There is material below. Print exactly the lines starting at the line with "página de perfil" and ending at the line with "## Modelo de usuario", ends included, and no others.

*** Opening Dataset extract ***

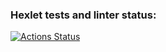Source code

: ### Hexlet tests and linter status:
[![Actions Status](https://github.com/nizovtsevmain/devops-for-developers-project-74/actions/workflows/hexlet-check.yml/badge.svg)](https://github.com/nizovtsevmain/devops-for-developers-project-74/actions)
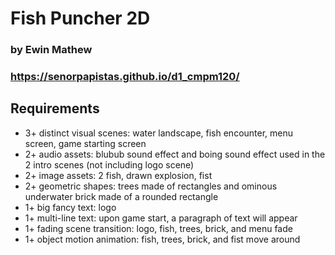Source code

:# Fish Puncher 2D
### by Ewin Mathew
### https://senorpapistas.github.io/d1_cmpm120/

## Requirements

 - 3+ distinct visual scenes: water landscape, fish encounter, menu screen, game starting screen
 - 2+ audio assets: blubub sound effect and boing sound effect used in the 2 intro scenes (not including logo scene)
 - 2+ image assets: 2 fish, drawn explosion, fist
 - 2+ geometric shapes: trees made of rectangles and ominous underwater brick made of a rounded rectangle
 - 1+ big fancy text: logo
 - 1+ multi-line text: upon game start, a paragraph of text will appear
 - 1+ fading scene transition: logo, fish, trees, brick, and menu fade
 - 1+ object motion animation: fish, trees, brick, and fist move around
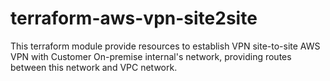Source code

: # terraform-aws-vpn-site2site

This terraform module provide resources to establish VPN site-to-site AWS VPN with Customer On-premise internal's network, providing routes between this network and VPC network. 

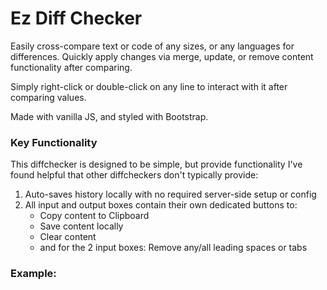# Ez Diff Checker
 Easily cross-compare text or code of any sizes, or any languages for differences. Quickly apply changes via merge, update, or remove content functionality after comparing.

 Simply right-click or double-click on any line to interact with it after comparing values.

 Made with vanilla JS, and styled with Bootstrap.

### Key Functionality 
This diffchecker is designed to be simple, but provide functionality I've found helpful that other diffcheckers don't typically provide:
1) Auto-saves history locally with no required server-side setup or config
2) All input and output boxes contain their own dedicated buttons to:
    - Copy content to Clipboard
    - Save content locally
    - Clear content 
    - and for the 2 input boxes: Remove any/all leading spaces or tabs

### Example:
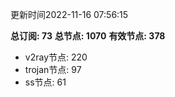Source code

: 更新时间2022-11-16 07:56:15

**总订阅: 73**
**总节点: 1070**
**有效节点: 378**
- v2ray节点: 220
- trojan节点: 97
- ss节点: 61
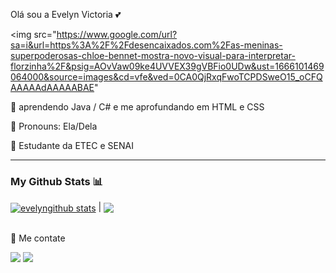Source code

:  Olá sou a Evelyn Victoria 💕


<img src="https://www.google.com/url?sa=i&url=https%3A%2F%2Fdesencaixados.com%2Fas-meninas-superpoderosas-chloe-bennet-mostra-novo-visual-para-interpretar-florzinha%2F&psig=AOvVaw09ke4UVVEX39gVBFio0UDw&ust=1666101469064000&source=images&cd=vfe&ved=0CA0QjRxqFwoTCPDSweO15_oCFQAAAAAdAAAAABAE"

<p>🧠 aprendendo Java / C#  e me aprofundando em HTML e CSS </p>
<p>📍 Pronouns: Ela/Dela</p>
<p>📕 Estudante da ETEC  e SENAI </p>
<hr>
<!--ícones e imagem das estatísticas-->
  <h3>My Github Stats 📊</h3>
  <a href="https://github.com/anuraghazra/github-readme-stats"><img align="center" src="https://github-readme-stats.vercel.app/api?username=evelynvic23&show_icons=true&include_all_commits=true&theme=radical&hide_border=false" alt="evelyngithub stats" /></a>
  | <a href="https://github.com/anuraghazra/github-readme-stats"><img align="center" src="https://github-readme-stats.vercel.app/api/top-langs/?username=evelynvic23&layout=compact&theme=radical&hide_border=false" /></a>
  
<br>
<br>
<!--links para contato-->
<div>
  <p>📩 Me contate</p>
  <a href = "mailto:evelynvic23toria10@gmail.com"><img src="https://img.shields.io/badge/Gmail-D14836?style=for-the-badge&logo=gmail&logoColor=white" target="_blank"></a>
  <a href="https://www.linkedin.com/in/evelyn-victoria-da-silva-santos-78aa8824b/" target="_blank"><img src="https://img.shields.io/badge/-LinkedIn-%230077B5?style=for-the-badge&logo=linkedin&logoColor=white" target="_blank"></a> 
</div>


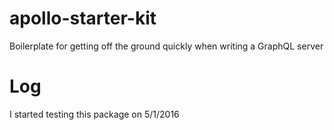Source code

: # apollo-starter-kit

Boilerplate for getting off the ground quickly when writing a GraphQL server

# Log

I started testing this package on 5/1/2016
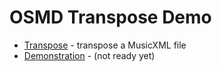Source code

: # OSMD Transpose Demo
- [Transpose](transpose/transpose.htm) - transpose a MusicXML file
- [Demonstration](transpose/transpose_demo.htm) - (not ready yet)

<!-- ![Image](src) -->

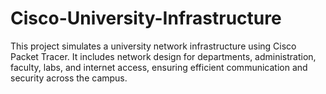 # Cisco-University-Infrastructure
This project simulates a university network infrastructure using Cisco Packet Tracer. It includes network design for departments, administration, faculty, labs, and internet access, ensuring efficient communication and security across the campus.
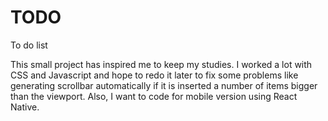 # TODO
To do list

This small project has inspired me to keep my studies. I worked a lot with CSS and Javascript and hope to redo it later to fix some problems like generating scrollbar automatically if it is inserted a number of items bigger than the viewport. Also, I want to code for mobile version using React Native.
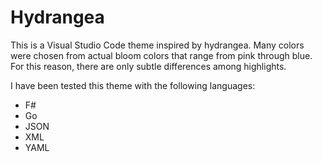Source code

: Hydrangea
=========

This is a Visual Studio Code theme inspired by hydrangea. Many colors were chosen from
actual bloom colors that range from pink through blue. For this reason, there are only
subtle differences among highlights.

I have been tested this theme with the following languages:
 - F#
 - Go
 - JSON
 - XML
 - YAML
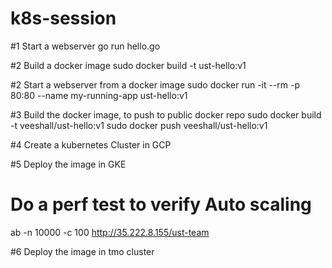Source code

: # k8s-session

#1 Start a webserver
go run hello.go

#2 Build a docker image
sudo docker build -t ust-hello:v1

#2 Start a webserver from a docker image
sudo docker run -it --rm -p 80:80 --name my-running-app ust-hello:v1


#3 Build the docker image, to push to public docker repo
sudo docker build -t veeshall/ust-hello:v1
sudo docker push veeshall/ust-hello:v1

#4 Create a kubernetes Cluster in GCP


#5 Deploy the image in GKE
# Do a perf test to verify Auto scaling
ab -n 10000 -c 100 http://35.222.8.155/ust-team

#6 Deploy the image in tmo cluster



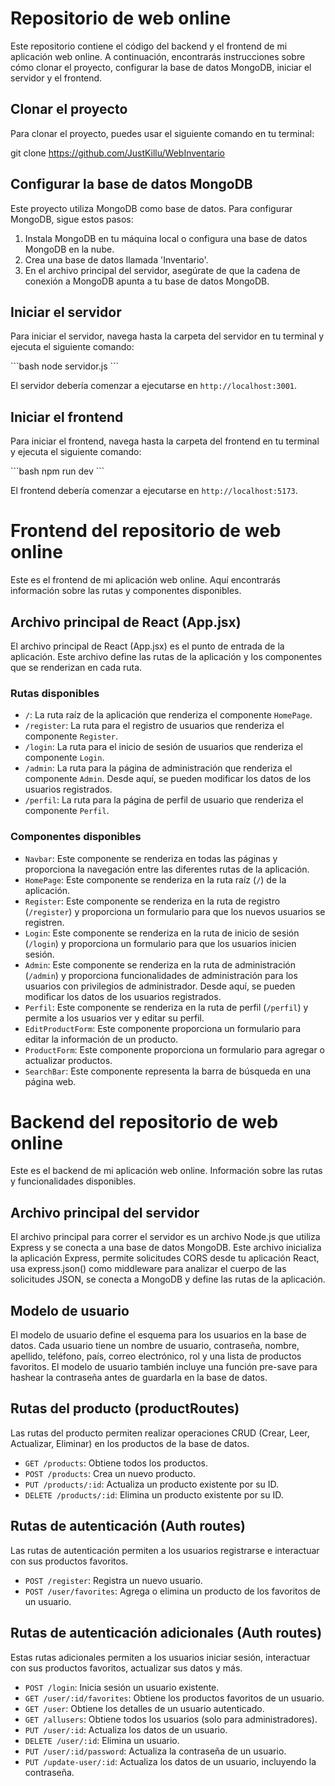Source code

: # Repositorio de web online

Este repositorio contiene el código del backend y el frontend de mi aplicación web online. A continuación, encontrarás instrucciones sobre cómo clonar el proyecto, configurar la base de datos MongoDB, iniciar el servidor y el frontend.

## Clonar el proyecto

Para clonar el proyecto, puedes usar el siguiente comando en tu terminal:

git clone https://github.com/JustKillu/WebInventario

## Configurar la base de datos MongoDB

Este proyecto utiliza MongoDB como base de datos. Para configurar MongoDB, sigue estos pasos:

1. Instala MongoDB en tu máquina local o configura una base de datos MongoDB en la nube.
2. Crea una base de datos llamada 'Inventario'.
3. En el archivo principal del servidor, asegúrate de que la cadena de conexión a MongoDB apunta a tu base de datos MongoDB.

## Iniciar el servidor

Para iniciar el servidor, navega hasta la carpeta del servidor en tu terminal y ejecuta el siguiente comando:

\`\`\`bash
node servidor.js
\`\`\`

El servidor debería comenzar a ejecutarse en `http://localhost:3001`.

## Iniciar el frontend

Para iniciar el frontend, navega hasta la carpeta del frontend en tu terminal y ejecuta el siguiente comando:

\`\`\`bash
npm run dev
\`\`\`

El frontend debería comenzar a ejecutarse en `http://localhost:5173`.

# Frontend del repositorio de web online

Este es el frontend de mi aplicación web online. Aquí encontrarás información sobre las rutas y componentes disponibles.

## Archivo principal de React (App.jsx)

El archivo principal de React (App.jsx) es el punto de entrada de la aplicación. Este archivo define las rutas de la aplicación y los componentes que se renderizan en cada ruta.

### Rutas disponibles

- `/`: La ruta raíz de la aplicación que renderiza el componente `HomePage`.
- `/register`: La ruta para el registro de usuarios que renderiza el componente `Register`.
- `/login`: La ruta para el inicio de sesión de usuarios que renderiza el componente `Login`.
- `/admin`: La ruta para la página de administración que renderiza el componente `Admin`. Desde aquí, se pueden modificar los datos de los usuarios registrados.
- `/perfil`: La ruta para la página de perfil de usuario que renderiza el componente `Perfil`.

### Componentes disponibles

- `Navbar`: Este componente se renderiza en todas las páginas y proporciona la navegación entre las diferentes rutas de la aplicación.
- `HomePage`: Este componente se renderiza en la ruta raíz (`/`) de la aplicación.
- `Register`: Este componente se renderiza en la ruta de registro (`/register`) y proporciona un formulario para que los nuevos usuarios se registren.
- `Login`: Este componente se renderiza en la ruta de inicio de sesión (`/login`) y proporciona un formulario para que los usuarios inicien sesión.
- `Admin`: Este componente se renderiza en la ruta de administración (`/admin`) y proporciona funcionalidades de administración para los usuarios con privilegios de administrador. Desde aquí, se pueden modificar los datos de los usuarios registrados.
- `Perfil`: Este componente se renderiza en la ruta de perfil (`/perfil`) y permite a los usuarios ver y editar su perfil.
- `EditProductForm`: Este componente proporciona un formulario para editar la información de un producto.
- `ProductForm`: Este componente proporciona un formulario para agregar o actualizar productos.
- `SearchBar`: Este componente representa la barra de búsqueda en una página web.

# Backend del repositorio de web online

Este es el backend de mi aplicación web online. Información sobre las rutas y funcionalidades disponibles.

## Archivo principal del servidor

El archivo principal para correr el servidor es un archivo Node.js que utiliza Express y se conecta a una base de datos MongoDB. Este archivo inicializa la aplicación Express, permite solicitudes CORS desde tu aplicación React, usa express.json() como middleware para analizar el cuerpo de las solicitudes JSON, se conecta a MongoDB y define las rutas de la aplicación.

## Modelo de usuario

El modelo de usuario define el esquema para los usuarios en la base de datos. Cada usuario tiene un nombre de usuario, contraseña, nombre, apellido, teléfono, país, correo electrónico, rol y una lista de productos favoritos. El modelo de usuario también incluye una función pre-save para hashear la contraseña antes de guardarla en la base de datos.

## Rutas del producto (productRoutes)

Las rutas del producto permiten realizar operaciones CRUD (Crear, Leer, Actualizar, Eliminar) en los productos de la base de datos.

- `GET /products`: Obtiene todos los productos.
- `POST /products`: Crea un nuevo producto.
- `PUT /products/:id`: Actualiza un producto existente por su ID.
- `DELETE /products/:id`: Elimina un producto existente por su ID.

## Rutas de autenticación (Auth routes)

Las rutas de autenticación permiten a los usuarios registrarse e interactuar con sus productos favoritos.

- `POST /register`: Registra un nuevo usuario.
- `POST /user/favorites`: Agrega o elimina un producto de los favoritos de un usuario.

## Rutas de autenticación adicionales (Auth routes)

Estas rutas adicionales permiten a los usuarios iniciar sesión, interactuar con sus productos favoritos, actualizar sus datos y más.

- `POST /login`: Inicia sesión un usuario existente.
- `GET /user/:id/favorites`: Obtiene los productos favoritos de un usuario.
- `GET /user`: Obtiene los detalles de un usuario autenticado.
- `GET /allusers`: Obtiene todos los usuarios (solo para administradores).
- `PUT /user/:id`: Actualiza los datos de un usuario.
- `DELETE /user/:id`: Elimina un usuario.
- `PUT /user/:id/password`: Actualiza la contraseña de un usuario.
- `PUT /update-user/:id`: Actualiza los datos de un usuario, incluyendo la contraseña.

*** Closing Dataset extract ***

> _Expected output_
- `/perfil`: La ruta para la página de perfil de usuario que renderiza el componente `Perfil`.

### Componentes disponibles

- `Navbar`: Este componente se renderiza en todas las páginas y proporciona la navegación entre las diferentes rutas de la aplicación.
- `HomePage`: Este componente se renderiza en la ruta raíz (`/`) de la aplicación.
- `Register`: Este componente se renderiza en la ruta de registro (`/register`) y proporciona un formulario para que los nuevos usuarios se registren.
- `Login`: Este componente se renderiza en la ruta de inicio de sesión (`/login`) y proporciona un formulario para que los usuarios inicien sesión.
- `Admin`: Este componente se renderiza en la ruta de administración (`/admin`) y proporciona funcionalidades de administración para los usuarios con privilegios de administrador. Desde aquí, se pueden modificar los datos de los usuarios registrados.
- `Perfil`: Este componente se renderiza en la ruta de perfil (`/perfil`) y permite a los usuarios ver y editar su perfil.
- `EditProductForm`: Este componente proporciona un formulario para editar la información de un producto.
- `ProductForm`: Este componente proporciona un formulario para agregar o actualizar productos.
- `SearchBar`: Este componente representa la barra de búsqueda en una página web.

# Backend del repositorio de web online

Este es el backend de mi aplicación web online. Información sobre las rutas y funcionalidades disponibles.

## Archivo principal del servidor

El archivo principal para correr el servidor es un archivo Node.js que utiliza Express y se conecta a una base de datos MongoDB. Este archivo inicializa la aplicación Express, permite solicitudes CORS desde tu aplicación React, usa express.json() como middleware para analizar el cuerpo de las solicitudes JSON, se conecta a MongoDB y define las rutas de la aplicación.

## Modelo de usuario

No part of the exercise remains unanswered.